Tonight I both shelved a Palestinian/Israeli conversation and watched a funny YouTube video on how IKEA was invented. I pretended that I agreed a future is a given.
It's strange, you know, the number of masks I pull on throughout the day. This is a different place I come to. Here. This writing thing. I write to actual humans in a voice that is so intensely personal. You think you know me. It's just another, another mask. Or is the scatter what I am? Which one of me is real?
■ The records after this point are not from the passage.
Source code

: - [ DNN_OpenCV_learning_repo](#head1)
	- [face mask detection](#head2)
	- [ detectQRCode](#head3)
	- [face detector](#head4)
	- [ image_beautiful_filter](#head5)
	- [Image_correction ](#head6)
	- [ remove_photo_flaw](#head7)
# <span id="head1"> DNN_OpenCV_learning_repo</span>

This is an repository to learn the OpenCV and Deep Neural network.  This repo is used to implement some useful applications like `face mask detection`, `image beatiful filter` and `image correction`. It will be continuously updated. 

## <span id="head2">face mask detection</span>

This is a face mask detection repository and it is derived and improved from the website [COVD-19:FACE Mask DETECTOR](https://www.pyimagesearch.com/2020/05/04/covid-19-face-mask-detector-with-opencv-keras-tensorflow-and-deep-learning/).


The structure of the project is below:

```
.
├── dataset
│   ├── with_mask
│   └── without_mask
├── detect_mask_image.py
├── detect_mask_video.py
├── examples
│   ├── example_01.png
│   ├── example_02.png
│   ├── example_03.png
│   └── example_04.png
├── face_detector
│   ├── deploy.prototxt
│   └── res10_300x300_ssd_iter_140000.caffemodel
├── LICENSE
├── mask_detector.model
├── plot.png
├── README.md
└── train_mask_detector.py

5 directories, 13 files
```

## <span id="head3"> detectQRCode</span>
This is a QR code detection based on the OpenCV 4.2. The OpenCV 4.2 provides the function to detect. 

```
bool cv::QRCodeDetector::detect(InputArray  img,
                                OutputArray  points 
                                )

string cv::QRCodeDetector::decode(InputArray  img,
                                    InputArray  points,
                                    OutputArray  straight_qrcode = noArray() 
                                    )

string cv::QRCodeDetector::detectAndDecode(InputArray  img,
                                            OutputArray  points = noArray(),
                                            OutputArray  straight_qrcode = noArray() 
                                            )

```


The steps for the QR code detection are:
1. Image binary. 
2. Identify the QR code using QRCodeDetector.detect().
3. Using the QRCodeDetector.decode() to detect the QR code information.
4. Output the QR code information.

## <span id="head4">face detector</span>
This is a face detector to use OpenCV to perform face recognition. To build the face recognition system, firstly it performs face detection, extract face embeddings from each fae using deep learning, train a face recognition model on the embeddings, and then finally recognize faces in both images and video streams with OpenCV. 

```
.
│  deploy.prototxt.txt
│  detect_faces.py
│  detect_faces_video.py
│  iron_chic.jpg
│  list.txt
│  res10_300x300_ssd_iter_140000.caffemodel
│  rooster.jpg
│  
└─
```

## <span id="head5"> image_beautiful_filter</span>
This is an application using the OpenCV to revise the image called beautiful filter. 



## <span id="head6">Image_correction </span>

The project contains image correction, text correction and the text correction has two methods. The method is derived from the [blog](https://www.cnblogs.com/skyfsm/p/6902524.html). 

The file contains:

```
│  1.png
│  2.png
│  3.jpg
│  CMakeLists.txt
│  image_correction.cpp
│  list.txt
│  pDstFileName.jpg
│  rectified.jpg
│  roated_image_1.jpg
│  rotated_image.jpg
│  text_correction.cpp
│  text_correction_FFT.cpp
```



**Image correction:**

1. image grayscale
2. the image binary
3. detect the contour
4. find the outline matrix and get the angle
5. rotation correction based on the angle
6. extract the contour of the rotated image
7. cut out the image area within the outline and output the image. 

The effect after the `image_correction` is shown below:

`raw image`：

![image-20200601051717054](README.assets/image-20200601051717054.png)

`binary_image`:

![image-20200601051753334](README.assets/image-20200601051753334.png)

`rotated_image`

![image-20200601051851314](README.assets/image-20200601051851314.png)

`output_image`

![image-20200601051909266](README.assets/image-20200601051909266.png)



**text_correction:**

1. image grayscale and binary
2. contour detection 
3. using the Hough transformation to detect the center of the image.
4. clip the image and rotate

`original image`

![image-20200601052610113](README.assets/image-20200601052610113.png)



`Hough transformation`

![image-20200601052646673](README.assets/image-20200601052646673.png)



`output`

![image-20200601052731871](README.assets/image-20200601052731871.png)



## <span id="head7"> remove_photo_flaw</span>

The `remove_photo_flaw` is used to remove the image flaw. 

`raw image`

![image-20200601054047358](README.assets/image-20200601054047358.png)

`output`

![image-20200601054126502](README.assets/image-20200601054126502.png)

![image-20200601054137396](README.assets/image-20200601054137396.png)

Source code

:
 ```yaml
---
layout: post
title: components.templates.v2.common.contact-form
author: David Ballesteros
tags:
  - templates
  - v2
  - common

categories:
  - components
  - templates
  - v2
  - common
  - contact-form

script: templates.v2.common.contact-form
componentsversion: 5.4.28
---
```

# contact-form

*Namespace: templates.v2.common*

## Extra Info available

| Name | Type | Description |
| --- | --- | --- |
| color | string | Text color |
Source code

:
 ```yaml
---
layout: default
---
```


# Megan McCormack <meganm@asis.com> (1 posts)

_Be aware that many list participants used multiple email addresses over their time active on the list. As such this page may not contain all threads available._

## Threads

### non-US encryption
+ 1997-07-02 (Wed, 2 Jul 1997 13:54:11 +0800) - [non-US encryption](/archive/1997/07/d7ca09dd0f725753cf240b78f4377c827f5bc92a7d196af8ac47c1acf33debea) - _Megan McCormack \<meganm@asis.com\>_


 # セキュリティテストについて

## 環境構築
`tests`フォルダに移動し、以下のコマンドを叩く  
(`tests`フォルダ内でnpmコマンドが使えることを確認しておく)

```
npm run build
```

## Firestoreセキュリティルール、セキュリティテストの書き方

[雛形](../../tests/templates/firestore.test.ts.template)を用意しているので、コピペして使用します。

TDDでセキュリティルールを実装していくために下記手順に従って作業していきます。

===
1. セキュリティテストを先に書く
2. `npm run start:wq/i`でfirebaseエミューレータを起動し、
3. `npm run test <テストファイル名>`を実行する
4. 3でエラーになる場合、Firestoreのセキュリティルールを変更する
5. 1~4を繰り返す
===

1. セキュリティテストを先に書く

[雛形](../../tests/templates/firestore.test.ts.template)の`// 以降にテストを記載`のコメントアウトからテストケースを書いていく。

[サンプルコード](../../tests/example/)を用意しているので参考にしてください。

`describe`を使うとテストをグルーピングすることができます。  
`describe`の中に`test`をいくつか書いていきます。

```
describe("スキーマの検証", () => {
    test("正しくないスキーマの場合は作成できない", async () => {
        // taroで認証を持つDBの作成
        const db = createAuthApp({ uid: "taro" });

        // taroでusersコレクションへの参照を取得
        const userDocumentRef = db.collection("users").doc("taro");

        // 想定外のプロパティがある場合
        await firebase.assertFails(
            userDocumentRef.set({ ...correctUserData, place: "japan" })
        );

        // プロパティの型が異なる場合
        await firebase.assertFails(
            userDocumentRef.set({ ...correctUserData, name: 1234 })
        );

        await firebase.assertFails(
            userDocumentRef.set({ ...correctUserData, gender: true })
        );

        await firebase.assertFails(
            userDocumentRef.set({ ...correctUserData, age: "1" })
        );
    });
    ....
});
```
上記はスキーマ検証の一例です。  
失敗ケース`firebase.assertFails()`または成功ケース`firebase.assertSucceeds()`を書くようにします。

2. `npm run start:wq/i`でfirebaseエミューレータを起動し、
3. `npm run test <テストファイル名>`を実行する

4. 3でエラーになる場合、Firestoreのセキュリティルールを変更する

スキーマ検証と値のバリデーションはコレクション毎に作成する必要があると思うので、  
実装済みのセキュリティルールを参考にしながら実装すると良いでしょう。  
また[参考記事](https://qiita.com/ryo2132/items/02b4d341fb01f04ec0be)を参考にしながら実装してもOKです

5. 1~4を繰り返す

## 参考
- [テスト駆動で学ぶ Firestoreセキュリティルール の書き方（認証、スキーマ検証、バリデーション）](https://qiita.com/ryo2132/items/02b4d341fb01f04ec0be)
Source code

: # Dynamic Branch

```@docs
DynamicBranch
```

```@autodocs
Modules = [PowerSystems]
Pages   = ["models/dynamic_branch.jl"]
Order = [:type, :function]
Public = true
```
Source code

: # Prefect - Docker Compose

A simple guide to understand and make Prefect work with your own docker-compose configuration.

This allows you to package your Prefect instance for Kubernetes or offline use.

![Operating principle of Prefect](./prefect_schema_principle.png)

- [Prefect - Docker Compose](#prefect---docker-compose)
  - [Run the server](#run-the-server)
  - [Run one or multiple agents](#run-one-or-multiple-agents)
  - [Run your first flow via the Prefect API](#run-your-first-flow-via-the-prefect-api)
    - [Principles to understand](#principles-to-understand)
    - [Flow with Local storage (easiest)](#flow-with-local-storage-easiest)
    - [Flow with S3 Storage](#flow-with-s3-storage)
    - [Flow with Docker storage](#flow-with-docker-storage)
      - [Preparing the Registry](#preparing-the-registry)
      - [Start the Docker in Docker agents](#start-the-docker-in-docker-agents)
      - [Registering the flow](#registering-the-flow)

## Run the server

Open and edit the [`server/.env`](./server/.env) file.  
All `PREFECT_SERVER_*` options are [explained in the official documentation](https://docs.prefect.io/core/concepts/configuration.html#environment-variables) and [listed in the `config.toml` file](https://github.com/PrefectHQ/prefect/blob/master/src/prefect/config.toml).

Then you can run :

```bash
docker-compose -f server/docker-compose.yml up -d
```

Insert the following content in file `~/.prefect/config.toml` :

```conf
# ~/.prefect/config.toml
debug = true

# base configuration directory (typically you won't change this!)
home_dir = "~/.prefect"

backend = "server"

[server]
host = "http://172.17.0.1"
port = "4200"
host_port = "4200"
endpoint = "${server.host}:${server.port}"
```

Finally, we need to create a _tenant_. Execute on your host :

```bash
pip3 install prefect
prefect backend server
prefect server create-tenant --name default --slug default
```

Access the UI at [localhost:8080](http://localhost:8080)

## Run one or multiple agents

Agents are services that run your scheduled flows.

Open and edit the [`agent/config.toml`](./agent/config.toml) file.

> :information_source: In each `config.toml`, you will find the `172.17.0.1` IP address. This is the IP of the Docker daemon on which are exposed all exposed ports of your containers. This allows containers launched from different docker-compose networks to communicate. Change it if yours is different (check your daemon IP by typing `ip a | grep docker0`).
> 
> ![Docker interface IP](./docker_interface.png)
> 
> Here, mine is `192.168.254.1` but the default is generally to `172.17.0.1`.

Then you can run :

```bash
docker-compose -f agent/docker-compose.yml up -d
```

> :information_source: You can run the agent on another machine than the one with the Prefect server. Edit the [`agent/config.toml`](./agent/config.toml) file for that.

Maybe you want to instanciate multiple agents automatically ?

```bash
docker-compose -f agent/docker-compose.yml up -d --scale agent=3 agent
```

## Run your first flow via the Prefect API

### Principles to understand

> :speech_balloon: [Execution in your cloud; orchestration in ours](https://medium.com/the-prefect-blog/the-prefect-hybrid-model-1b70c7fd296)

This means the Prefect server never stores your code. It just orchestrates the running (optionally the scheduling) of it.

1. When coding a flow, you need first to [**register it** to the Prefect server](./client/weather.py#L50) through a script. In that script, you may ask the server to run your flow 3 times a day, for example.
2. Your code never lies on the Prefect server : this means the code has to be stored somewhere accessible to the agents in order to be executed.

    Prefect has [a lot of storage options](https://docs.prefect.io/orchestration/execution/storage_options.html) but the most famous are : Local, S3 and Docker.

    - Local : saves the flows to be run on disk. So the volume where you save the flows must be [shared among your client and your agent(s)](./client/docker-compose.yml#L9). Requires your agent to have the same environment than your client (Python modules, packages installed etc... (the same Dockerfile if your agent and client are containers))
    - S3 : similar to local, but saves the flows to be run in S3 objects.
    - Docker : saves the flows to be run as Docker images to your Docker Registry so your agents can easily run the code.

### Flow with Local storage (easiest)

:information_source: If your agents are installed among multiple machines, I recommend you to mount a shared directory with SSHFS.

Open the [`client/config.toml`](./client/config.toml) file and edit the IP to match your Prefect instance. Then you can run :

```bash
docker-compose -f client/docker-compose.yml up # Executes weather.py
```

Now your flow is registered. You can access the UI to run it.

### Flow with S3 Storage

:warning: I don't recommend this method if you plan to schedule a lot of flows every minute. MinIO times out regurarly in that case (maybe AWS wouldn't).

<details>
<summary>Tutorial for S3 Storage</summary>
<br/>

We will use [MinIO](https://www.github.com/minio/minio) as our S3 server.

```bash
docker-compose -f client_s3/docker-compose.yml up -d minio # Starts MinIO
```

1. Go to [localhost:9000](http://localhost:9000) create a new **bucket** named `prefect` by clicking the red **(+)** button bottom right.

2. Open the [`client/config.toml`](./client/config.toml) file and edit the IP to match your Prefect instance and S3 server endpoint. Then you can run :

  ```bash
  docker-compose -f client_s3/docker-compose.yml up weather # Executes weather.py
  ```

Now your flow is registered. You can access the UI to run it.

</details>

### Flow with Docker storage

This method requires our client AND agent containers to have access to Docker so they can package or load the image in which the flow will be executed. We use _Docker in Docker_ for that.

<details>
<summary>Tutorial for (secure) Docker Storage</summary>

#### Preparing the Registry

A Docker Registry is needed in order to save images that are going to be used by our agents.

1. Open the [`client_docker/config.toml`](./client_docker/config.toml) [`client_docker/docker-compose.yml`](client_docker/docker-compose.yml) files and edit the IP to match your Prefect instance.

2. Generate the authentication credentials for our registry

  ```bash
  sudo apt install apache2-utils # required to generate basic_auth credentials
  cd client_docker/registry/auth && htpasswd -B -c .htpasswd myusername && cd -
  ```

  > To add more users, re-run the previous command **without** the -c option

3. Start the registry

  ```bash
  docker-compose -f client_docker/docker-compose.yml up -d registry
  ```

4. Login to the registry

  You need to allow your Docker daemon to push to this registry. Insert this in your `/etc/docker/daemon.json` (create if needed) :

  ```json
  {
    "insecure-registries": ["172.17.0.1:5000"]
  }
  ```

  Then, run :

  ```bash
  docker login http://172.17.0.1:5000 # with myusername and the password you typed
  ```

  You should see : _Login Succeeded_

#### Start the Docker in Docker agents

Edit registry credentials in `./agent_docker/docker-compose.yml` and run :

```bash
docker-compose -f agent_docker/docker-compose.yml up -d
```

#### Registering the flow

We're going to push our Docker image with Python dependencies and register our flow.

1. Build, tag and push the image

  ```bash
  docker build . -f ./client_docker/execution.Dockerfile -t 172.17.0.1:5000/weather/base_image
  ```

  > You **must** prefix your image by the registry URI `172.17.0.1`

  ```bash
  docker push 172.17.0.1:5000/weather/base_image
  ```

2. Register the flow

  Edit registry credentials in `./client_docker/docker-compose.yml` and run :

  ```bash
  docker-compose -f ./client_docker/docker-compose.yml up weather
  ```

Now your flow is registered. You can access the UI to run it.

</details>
It's nearly perverse, the things I send to you. I wonder what the little voice in your head is saying right now. You know I'm not schizophrenic, right? Christ alive what might happen to me if I document it all like this. So loosely, so free, without context, a drifter of a newsletter. I guess you'll tell me, you funny, permanent internet you.

Moving on.

Do you guys remember that LoverBoy song "Everybody's working for the weekend"? Back in the day when I worked several blue-collar jobs at once, one of my bffs and I sang the chorus on a regular basis. Lately, I've been working for the weekend. There's been...too much. Not too much work, to be honest, but too much emotion, too much drama, too much uncertainty.

Burnout isn't just happening to me. It's happening to so, so many people. I talk to friends and colleagues and I hear "I'm so tired," "I have no idea what I'm doing," "I imagined something else," and all the variations of "What in the actual fuck is going on?"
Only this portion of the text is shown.